Dans notre conception de la communauté et de son fondement
nécessaire en la transcendance de Dieu, nous retrouvons l'inspiration
du prophète de l'Islam, de son intransigeante affirmation de cette
transcendance, et — ne faisant qu'un bloc avec elle — sa conception
de la communauté, de la umma, où chaque institution sociale et
chaque geste de l'homme sont sacrés par leur rapport à Dieu, ou
profanes lorsqu'ils sont considérés, en eux-mêmes, indépendamment
de la réalité rayonnante de Dieu.
Notre conception de la non-violence découle d'une conception de la
force qui fut celle de tous les mystiques : la force la plus grande n'est
pas une composante d'un parallélogramme physique des forces. Elle
est ce « vide », au coeur de chaque être, qui, du Tao aux Upanishads,
et de Rumi à saint Jean de la Croix, est le moteur des mondes : être à
ce point vidé de toute chose que Dieu, en nous, occupe toute la place
et devienne le moteur immobile du devenir de l'univers entier.

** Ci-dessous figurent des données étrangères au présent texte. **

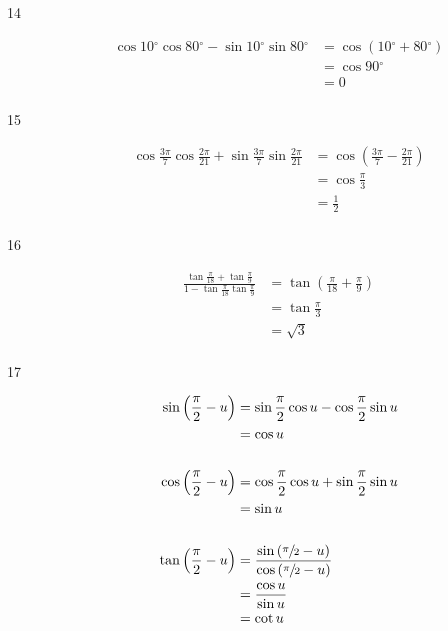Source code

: \documentclass{exam}
\newcommand{\dg}{\ensuremath{^\circ}}
\begin{document}
\begin{description}
      \item[14] 
        \begin{align*}
          \cos 10 \dg \cos 80 \dg - \sin 10 \dg \sin 80 \dg & = \cos (10 \dg + 80 \dg) \\
                                                            & = \cos 90 \dg \\
                                                            & = \boxed{ 0 } \\
        \end{align*}

      \item[15] 
        \begin{align*}
          \cos \frac{3 \pi}{7}  \cos \frac{2 \pi}{21}  + \sin \frac{3 \pi}{7}  \sin \frac{2 \pi}{21} 
            & = \cos \left( \frac{3 \pi}{7}  - \frac{2 \pi}{21} \right) \\
            & = \cos \frac{\pi}{3} \\
            & = \boxed{ \frac{1}{2} } \\
        \end{align*}

      \item[16] 
        \begin{align*}
          \frac{\tan \frac{\pi}{18} + \tan \frac{\pi}{9}}{1 - \tan \frac{\pi}{18} \tan \frac{\pi}{9}} 
            &= \tan \left( \frac{\pi}{18} + \frac{\pi}{9} \right) \\
            &= \tan \frac{\pi}{3} \\
            &= \boxed{ \sqrt{3} } \\
        \end{align*}

      \item[17] 
        \begin{align*}
          \sin \left( \frac{\pi}{2} - u \right) & = \sin \frac{\pi}{2} \cos u - \cos \frac{\pi}{2} \sin u \\
                                                & = \cos u \\
          \\
          \cos \left( \frac{\pi}{2} - u \right) & = \cos \frac{\pi}{2} \cos u + \sin \frac{\pi}{2} \sin u \\
                                                & = \sin u \\
          \\
          \tan \left( \frac{\pi}{2} - u \right) 
            & = \frac{\sin \left( \sfrac{\pi}{2} - u \right)}{\cos \left( \sfrac{\pi}{2} - u \right)} \\
            & = \frac{\cos u}{\sin u} \\
            & = \cot u \\
        \end{align*}


\end{description}
\end{document}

Quant à notre conception des rapports entre le mysticisme, le
prophétisme et la politique, c'est l'une des plus exaltantes constantes
de l'histoire.
Les peintres de l'époque chinoise des Song, qui créèrent […]
 des paysages jouant le rôle de ce que sont pour nous les
« icônes » (l'évocation visible de la présence de Dieu), furent en
même temps des mystiques du Tao et du Zen, des poètes et des
hommes d'État.
La Bhagavad Gîtâ nous dit, en un indépassable poème, ce que peut
être la vie d'un mystique incarnée dans l'action, de la divine épopée de
Rama aux luttes de Gandhi.
Jésus de Nazareth, dans sa résistance inflexible au totalitarisme des
grands prêtres juifs et au totalitarisme de l'Empire romain, nous
révèle, à travers les aliénations de l'histoire, l'irrésistible sillage de
l'homme et de Dieu.
Le prophète de l'Islam a scellé l'unité profonde de la soumission à
Dieu et de l'appartenance à la communauté véritable de ceux qui
ont choisi de vivre et de combattre pour répandre le message
divin.
Joachim de Flore, ce moine calabrais du XIIIe  siècle, à partir de sa
conception de la Trinité scandant les âges de l'histoire, est devenu le
père de toute la tradition révolutionnaire en Europe, de Jan Hus à
Thomas Münzer et à Karl Marx.
Saint François d'Assise a marqué ce moment de fracture et de
renouvellement de l'Église, en allant, au-delà des monastères implantés
dans le monde paysan, à la rencontre du peuple nouveau des villes,
tout comme il vint, en pleine croisade, rencontrer le sultan Abd el-
Malek.
Pour qui aperçoit cette trajectoire dans son unité profonde, et la
nécessaire harmonie de la dimension prophétique et de la dimension
politique dans la vie de tout homme et de chaque homme, ce qui
apparaissait comme un paradoxe devient une évidence.
Notre unique souci a été de découvrir ce point central de notre vie
où l'acte de création artistique, l'acte de foi et l'acte politique, au sens
le plus noble du mot, ne font qu'un.
Car de là seulement se découvrent dans leur juste perspective la
plénitude et l'unité du panorama de l'histoire déjà faite et de l'avenir à
inventer, du monde extérieur et de la vie, de l'humain et du divin : au
point unique de jaillissement de l'acte proprement humain de
l'homme, l'acte créateur d'avenir et l'acte d'amour avec la totalité du
réel.
De là seulement nous pouvons prendre conscience de la possibilité
d'une rupture avec l'ordre existant des hommes et des choses, et c'est
l'irruption en nous de ce surcroît de force et de vie, qui est la
transcendance.
De là seulement nous pouvons prendre conscience de cette certitude
que nous nous sauverons tous ensemble ou que nous nous
perdrons tous ensemble, et c'est l'irruption de cette vie nouvelle où
nous sentons danser en nous toutes les forces de l'univers, où nous
sentons vivre en nous la vie de tous les hommes, l'irruption en nous de
ce surcroît de force et de vie qu'est la communauté.
De là seulement devient possible, dans un jugement serein et
lucide, de confronter toute réalité et toute institution à sa propre fin,
ce qui est union indivisible du prophétisme et de la politique, ce qui
est naissance, en chacun de nous, du pouvoir de participer à part
entière à l'immense mutation du monde.